• Provided data:

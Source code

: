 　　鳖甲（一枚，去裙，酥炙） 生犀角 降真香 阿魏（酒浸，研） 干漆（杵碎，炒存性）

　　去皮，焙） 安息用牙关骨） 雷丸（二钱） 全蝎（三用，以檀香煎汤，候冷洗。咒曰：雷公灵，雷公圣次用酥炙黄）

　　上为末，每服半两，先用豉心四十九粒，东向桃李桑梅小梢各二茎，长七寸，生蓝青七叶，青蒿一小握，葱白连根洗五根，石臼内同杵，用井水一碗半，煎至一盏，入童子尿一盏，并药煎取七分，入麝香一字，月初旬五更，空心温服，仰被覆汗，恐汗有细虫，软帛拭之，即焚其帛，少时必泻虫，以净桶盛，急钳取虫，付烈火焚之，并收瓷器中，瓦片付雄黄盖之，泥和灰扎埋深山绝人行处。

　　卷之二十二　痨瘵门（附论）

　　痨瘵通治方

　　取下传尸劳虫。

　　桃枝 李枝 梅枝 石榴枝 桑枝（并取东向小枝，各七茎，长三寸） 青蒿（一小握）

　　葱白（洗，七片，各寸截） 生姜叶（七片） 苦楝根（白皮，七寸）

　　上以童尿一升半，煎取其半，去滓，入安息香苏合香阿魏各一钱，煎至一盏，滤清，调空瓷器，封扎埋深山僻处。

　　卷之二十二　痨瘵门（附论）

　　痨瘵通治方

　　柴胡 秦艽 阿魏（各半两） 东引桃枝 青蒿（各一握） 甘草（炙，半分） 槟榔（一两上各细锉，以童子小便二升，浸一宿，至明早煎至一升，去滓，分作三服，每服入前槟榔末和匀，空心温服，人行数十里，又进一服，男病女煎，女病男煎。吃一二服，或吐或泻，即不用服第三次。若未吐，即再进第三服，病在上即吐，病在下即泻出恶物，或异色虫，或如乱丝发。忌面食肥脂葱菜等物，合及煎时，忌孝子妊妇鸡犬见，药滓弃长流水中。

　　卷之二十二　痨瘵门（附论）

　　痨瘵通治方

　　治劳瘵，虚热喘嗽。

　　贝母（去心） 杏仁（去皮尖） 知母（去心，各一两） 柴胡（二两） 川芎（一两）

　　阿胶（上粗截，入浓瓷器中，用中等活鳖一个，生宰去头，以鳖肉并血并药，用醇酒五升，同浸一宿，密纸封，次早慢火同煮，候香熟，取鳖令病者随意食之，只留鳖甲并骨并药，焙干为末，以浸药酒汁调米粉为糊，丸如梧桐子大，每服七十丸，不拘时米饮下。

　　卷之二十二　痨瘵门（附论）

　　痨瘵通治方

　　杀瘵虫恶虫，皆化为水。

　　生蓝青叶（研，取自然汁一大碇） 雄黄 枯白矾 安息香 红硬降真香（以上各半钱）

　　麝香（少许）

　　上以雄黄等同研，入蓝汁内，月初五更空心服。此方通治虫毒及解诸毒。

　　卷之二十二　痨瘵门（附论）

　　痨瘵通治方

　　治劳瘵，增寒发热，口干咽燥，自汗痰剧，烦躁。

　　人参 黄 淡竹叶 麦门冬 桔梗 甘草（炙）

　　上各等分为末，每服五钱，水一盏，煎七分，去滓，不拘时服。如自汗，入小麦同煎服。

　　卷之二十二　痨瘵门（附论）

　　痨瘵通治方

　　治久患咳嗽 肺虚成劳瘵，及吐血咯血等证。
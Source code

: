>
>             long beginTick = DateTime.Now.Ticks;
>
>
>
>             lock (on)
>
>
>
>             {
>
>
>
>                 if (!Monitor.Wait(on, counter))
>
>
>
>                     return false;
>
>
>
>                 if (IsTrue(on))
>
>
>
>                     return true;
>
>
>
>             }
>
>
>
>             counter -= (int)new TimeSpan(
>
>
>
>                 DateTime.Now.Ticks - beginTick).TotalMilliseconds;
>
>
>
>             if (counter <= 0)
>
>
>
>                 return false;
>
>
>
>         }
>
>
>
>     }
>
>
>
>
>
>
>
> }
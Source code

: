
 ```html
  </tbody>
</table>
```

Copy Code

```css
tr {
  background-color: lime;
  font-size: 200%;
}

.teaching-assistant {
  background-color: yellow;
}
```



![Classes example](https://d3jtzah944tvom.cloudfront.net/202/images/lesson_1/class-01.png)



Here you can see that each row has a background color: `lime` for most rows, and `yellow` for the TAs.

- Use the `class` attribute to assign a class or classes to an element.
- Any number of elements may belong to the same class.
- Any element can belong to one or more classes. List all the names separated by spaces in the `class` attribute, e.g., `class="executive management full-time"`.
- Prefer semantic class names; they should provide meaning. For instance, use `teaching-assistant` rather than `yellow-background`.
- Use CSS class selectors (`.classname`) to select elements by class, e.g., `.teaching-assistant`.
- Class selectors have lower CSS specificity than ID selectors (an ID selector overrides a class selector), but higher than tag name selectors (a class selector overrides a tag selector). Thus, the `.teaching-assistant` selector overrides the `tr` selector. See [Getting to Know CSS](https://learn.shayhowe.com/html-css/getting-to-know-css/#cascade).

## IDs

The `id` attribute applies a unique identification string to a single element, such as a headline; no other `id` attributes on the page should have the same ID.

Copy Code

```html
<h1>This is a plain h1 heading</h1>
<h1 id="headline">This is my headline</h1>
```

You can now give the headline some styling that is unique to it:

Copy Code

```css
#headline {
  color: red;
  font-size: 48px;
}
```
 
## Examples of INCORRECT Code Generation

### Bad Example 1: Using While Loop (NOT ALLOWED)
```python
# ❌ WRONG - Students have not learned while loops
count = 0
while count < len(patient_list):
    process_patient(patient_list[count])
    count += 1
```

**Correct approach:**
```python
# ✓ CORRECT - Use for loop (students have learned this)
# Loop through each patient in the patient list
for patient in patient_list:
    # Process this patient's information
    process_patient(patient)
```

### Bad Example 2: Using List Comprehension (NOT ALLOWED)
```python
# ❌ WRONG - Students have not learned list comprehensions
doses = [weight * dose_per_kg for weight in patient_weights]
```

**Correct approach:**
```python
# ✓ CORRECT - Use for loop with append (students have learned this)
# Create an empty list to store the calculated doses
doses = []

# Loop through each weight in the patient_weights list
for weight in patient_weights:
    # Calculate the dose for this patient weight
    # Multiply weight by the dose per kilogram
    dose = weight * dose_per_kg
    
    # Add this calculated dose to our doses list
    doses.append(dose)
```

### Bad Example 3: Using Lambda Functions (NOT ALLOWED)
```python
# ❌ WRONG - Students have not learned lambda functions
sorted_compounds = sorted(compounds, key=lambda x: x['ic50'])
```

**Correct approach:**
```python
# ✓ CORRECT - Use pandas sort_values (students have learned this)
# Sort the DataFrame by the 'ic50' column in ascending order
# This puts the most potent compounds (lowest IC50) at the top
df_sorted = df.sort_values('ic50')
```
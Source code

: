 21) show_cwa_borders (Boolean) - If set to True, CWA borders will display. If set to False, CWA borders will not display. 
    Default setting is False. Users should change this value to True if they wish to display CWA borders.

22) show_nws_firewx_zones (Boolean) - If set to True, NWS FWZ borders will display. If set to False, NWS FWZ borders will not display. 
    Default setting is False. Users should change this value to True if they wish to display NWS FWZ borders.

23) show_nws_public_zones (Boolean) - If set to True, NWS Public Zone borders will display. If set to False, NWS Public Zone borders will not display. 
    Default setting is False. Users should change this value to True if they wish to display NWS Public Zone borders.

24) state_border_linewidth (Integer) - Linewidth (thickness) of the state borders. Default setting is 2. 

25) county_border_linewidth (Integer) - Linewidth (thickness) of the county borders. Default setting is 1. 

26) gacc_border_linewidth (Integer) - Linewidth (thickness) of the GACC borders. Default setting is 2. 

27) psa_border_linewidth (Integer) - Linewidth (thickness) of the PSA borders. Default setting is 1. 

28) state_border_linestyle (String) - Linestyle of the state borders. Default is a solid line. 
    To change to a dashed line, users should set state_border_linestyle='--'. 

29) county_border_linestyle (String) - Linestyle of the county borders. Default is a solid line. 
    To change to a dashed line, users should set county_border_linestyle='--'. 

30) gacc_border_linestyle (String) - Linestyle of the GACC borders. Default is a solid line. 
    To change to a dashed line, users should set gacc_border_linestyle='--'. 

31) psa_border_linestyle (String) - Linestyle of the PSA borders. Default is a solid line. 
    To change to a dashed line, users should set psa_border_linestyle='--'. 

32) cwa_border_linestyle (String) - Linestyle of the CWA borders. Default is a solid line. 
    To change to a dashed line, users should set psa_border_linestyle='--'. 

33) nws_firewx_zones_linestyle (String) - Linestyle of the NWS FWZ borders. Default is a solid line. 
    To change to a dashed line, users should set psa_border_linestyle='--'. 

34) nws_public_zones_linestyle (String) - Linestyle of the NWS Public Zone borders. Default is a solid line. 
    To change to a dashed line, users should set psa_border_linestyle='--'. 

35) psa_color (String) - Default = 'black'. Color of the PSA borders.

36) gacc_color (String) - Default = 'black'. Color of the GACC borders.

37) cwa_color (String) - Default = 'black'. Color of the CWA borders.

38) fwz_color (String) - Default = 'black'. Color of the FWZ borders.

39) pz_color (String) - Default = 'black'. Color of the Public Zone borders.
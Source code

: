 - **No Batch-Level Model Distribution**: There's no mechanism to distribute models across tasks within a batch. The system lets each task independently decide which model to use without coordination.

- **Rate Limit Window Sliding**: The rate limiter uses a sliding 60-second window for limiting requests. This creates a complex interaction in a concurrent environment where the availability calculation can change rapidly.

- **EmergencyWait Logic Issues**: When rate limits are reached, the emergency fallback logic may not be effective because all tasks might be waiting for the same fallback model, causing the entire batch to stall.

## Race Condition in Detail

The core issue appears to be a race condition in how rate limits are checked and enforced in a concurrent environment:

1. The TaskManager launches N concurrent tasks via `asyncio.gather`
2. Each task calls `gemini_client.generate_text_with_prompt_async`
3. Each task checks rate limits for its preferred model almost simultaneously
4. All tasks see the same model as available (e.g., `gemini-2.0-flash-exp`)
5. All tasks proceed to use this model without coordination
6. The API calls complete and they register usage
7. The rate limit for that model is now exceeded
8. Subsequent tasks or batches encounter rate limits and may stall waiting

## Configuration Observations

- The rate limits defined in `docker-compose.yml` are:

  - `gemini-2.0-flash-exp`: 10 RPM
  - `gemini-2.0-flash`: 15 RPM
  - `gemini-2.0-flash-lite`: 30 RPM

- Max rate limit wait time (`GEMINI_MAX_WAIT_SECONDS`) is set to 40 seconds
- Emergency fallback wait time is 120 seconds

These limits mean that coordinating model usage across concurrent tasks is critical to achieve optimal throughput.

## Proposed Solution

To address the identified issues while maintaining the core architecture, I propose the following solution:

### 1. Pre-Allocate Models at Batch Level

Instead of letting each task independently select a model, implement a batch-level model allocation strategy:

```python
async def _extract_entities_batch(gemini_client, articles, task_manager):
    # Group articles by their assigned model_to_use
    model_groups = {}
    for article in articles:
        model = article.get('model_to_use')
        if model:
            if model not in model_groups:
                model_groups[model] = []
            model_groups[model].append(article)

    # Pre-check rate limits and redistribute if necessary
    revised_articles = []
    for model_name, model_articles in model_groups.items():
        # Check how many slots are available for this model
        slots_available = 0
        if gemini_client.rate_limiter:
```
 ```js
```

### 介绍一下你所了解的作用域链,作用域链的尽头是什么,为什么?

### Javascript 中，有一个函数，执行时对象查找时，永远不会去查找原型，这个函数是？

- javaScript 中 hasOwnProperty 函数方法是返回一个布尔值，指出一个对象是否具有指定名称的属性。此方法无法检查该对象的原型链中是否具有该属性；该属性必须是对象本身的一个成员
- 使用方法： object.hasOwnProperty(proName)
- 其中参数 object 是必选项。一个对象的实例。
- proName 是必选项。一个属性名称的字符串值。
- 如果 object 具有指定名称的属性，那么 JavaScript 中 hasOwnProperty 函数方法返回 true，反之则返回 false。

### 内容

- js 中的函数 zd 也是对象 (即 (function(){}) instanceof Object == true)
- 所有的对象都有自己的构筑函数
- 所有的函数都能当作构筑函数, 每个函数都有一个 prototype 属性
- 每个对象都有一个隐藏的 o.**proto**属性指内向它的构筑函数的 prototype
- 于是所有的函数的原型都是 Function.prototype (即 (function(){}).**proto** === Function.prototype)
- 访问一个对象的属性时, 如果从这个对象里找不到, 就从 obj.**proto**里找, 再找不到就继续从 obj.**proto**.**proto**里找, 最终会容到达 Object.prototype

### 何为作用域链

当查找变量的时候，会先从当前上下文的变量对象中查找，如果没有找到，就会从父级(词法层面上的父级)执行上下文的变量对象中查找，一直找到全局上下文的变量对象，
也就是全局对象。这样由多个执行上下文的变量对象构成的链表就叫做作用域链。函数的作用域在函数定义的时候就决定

• What to work on:
Your answer should be a single number: how many lines in the listing above contain "learned"?

• Exercise solution:
6